■ **REQUIREMENT**:
Go through the records below and show every line with the string "Japan".

■ **INFORMATION**:

[Start of Attachment]

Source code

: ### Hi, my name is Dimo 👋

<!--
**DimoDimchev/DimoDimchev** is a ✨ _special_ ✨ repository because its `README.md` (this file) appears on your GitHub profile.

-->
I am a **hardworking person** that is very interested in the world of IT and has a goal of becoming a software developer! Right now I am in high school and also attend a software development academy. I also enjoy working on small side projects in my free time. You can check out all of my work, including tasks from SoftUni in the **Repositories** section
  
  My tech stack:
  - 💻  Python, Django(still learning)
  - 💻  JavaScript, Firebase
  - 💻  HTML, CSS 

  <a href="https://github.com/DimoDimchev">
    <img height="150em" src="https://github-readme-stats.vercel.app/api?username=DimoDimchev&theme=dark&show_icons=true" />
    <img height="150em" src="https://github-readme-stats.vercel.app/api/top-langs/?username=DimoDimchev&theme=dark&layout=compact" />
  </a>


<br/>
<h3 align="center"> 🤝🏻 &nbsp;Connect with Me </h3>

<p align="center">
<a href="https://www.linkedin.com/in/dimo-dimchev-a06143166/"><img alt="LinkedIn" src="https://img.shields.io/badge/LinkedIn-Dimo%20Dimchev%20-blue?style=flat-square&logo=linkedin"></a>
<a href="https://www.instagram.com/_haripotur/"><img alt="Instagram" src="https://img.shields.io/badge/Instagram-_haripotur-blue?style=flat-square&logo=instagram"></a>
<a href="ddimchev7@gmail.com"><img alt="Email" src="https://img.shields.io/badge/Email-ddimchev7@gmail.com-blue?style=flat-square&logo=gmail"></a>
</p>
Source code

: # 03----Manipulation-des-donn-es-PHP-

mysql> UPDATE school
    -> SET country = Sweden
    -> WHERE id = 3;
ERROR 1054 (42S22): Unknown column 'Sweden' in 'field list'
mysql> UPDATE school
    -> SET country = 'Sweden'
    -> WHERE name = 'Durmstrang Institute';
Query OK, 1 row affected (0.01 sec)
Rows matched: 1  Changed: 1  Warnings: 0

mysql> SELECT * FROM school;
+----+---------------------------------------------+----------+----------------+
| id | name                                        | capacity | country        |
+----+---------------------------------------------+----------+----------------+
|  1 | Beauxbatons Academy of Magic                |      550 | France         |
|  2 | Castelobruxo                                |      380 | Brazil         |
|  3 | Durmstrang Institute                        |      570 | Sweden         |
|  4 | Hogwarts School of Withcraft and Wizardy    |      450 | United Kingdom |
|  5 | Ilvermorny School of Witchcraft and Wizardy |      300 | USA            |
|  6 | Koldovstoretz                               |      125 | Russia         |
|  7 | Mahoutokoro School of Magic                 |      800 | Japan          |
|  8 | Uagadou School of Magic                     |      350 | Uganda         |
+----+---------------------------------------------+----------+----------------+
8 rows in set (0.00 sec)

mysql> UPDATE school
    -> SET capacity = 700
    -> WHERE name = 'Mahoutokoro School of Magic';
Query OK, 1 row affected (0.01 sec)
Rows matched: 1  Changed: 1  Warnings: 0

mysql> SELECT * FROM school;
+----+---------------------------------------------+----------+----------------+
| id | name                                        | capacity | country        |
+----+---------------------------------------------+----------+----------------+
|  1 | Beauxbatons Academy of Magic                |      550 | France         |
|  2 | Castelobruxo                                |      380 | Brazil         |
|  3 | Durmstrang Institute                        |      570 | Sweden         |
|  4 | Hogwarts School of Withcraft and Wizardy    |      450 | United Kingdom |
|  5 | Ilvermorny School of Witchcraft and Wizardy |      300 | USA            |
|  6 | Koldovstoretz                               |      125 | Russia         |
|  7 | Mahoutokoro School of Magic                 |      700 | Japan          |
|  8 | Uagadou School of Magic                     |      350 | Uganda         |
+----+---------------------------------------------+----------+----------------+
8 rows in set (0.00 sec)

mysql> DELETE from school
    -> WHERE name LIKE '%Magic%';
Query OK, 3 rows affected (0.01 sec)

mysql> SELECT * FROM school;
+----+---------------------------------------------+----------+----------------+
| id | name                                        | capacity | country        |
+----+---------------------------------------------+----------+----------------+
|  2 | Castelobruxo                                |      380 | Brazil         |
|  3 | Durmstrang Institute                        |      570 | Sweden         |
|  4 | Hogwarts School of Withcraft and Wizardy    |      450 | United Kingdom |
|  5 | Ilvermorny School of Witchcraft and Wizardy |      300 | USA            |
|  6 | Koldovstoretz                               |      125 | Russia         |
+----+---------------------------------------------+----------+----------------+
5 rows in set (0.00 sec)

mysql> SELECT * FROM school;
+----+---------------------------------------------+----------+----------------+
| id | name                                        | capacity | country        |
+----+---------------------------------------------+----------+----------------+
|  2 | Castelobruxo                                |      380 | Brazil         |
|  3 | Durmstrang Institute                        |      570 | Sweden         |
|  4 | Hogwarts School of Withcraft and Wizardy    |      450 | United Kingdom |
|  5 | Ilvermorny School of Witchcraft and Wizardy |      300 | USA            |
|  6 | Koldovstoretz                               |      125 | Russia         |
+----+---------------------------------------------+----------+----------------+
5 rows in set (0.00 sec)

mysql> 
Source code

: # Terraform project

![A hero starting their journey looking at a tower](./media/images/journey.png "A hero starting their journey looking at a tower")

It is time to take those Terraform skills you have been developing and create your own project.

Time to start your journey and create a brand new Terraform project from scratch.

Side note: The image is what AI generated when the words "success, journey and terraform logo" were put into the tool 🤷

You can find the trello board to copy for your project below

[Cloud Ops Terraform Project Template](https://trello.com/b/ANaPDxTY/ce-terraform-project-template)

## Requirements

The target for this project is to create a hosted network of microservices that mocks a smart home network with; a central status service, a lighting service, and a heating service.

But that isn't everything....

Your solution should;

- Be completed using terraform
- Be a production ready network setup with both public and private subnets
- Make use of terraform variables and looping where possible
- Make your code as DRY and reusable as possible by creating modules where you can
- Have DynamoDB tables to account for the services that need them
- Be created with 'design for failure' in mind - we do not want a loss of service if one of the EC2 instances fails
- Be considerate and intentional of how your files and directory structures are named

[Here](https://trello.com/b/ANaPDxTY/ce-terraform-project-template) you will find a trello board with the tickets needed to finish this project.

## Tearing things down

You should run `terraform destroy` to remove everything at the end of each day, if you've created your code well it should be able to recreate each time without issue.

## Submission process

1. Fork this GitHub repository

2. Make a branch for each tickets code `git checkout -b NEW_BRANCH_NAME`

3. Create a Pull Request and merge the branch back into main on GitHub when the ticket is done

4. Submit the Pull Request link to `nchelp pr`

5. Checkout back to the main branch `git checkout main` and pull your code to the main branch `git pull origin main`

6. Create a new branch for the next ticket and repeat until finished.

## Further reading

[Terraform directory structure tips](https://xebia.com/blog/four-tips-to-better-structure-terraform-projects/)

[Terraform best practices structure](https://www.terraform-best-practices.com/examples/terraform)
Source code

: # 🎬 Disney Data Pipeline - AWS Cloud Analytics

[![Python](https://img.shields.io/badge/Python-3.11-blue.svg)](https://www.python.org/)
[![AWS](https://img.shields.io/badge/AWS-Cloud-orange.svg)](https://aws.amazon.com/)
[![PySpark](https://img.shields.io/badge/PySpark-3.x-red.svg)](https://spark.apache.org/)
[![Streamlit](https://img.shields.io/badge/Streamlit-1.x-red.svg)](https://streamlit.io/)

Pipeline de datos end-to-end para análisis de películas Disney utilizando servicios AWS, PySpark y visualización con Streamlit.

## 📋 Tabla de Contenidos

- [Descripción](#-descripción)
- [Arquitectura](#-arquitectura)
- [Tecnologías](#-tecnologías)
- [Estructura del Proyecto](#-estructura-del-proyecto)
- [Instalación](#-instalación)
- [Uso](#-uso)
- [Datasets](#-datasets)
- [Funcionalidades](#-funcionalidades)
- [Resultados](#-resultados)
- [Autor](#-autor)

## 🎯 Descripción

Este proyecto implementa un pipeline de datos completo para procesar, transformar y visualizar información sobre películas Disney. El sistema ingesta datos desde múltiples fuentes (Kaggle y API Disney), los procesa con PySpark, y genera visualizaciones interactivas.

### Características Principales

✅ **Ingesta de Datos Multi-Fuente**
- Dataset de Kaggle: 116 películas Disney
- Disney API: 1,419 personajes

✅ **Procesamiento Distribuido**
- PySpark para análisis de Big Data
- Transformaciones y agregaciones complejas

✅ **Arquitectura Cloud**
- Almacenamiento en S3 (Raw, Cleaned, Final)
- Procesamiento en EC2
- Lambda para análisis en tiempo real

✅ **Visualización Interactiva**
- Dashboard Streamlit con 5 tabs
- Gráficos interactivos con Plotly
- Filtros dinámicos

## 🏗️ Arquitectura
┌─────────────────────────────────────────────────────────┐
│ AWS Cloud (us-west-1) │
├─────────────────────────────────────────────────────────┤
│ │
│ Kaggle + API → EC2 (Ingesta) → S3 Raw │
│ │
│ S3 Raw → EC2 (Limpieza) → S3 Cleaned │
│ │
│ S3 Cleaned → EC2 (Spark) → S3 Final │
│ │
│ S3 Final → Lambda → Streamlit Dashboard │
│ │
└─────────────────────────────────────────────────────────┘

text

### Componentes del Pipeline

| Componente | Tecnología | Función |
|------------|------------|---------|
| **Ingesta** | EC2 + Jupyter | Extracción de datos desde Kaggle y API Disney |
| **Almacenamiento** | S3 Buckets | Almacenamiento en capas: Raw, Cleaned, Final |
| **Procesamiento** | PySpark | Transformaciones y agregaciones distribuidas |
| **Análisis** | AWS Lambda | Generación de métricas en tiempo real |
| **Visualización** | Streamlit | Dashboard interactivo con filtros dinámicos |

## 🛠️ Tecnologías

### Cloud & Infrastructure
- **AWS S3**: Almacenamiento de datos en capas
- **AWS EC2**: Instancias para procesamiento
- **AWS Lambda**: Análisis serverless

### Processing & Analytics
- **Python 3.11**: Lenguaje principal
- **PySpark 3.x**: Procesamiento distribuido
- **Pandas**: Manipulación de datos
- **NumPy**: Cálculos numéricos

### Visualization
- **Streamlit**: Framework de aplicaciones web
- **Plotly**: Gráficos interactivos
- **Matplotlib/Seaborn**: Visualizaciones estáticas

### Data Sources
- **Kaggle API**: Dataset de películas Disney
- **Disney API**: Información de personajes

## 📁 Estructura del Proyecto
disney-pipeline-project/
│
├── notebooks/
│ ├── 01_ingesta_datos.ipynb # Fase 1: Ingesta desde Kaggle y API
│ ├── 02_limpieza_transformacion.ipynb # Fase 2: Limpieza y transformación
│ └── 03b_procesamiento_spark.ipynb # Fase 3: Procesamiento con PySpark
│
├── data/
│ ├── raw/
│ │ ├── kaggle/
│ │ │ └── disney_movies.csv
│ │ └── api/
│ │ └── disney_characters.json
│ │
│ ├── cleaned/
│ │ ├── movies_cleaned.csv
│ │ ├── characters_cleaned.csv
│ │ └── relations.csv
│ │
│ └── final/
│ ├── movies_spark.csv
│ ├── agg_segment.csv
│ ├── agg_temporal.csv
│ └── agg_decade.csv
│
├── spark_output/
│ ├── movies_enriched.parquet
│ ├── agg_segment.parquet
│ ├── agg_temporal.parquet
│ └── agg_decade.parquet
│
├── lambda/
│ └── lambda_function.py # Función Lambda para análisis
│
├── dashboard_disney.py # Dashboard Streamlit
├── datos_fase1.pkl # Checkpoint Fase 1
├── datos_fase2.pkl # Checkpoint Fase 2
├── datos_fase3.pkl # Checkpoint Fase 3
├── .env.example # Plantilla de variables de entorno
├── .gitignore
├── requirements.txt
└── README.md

[End of Attachment]

■ **RESPONSE TO THE TASK**:
|  7 | Mahoutokoro School of Magic                 |      800 | Japan          |
|  7 | Mahoutokoro School of Magic                 |      700 | Japan          |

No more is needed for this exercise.